**ASSIGNMENT**.
Identify the lines in the data below that contain "subsection" and give only how many there are.
BEGIN MATERIAL SHOWN
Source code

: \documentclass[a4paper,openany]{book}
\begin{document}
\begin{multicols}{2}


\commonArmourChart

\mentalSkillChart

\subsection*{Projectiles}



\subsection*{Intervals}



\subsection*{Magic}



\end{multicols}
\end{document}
END MATERIAL SHOWN
**OUTPUT FOR THIS EXERCISE**.
3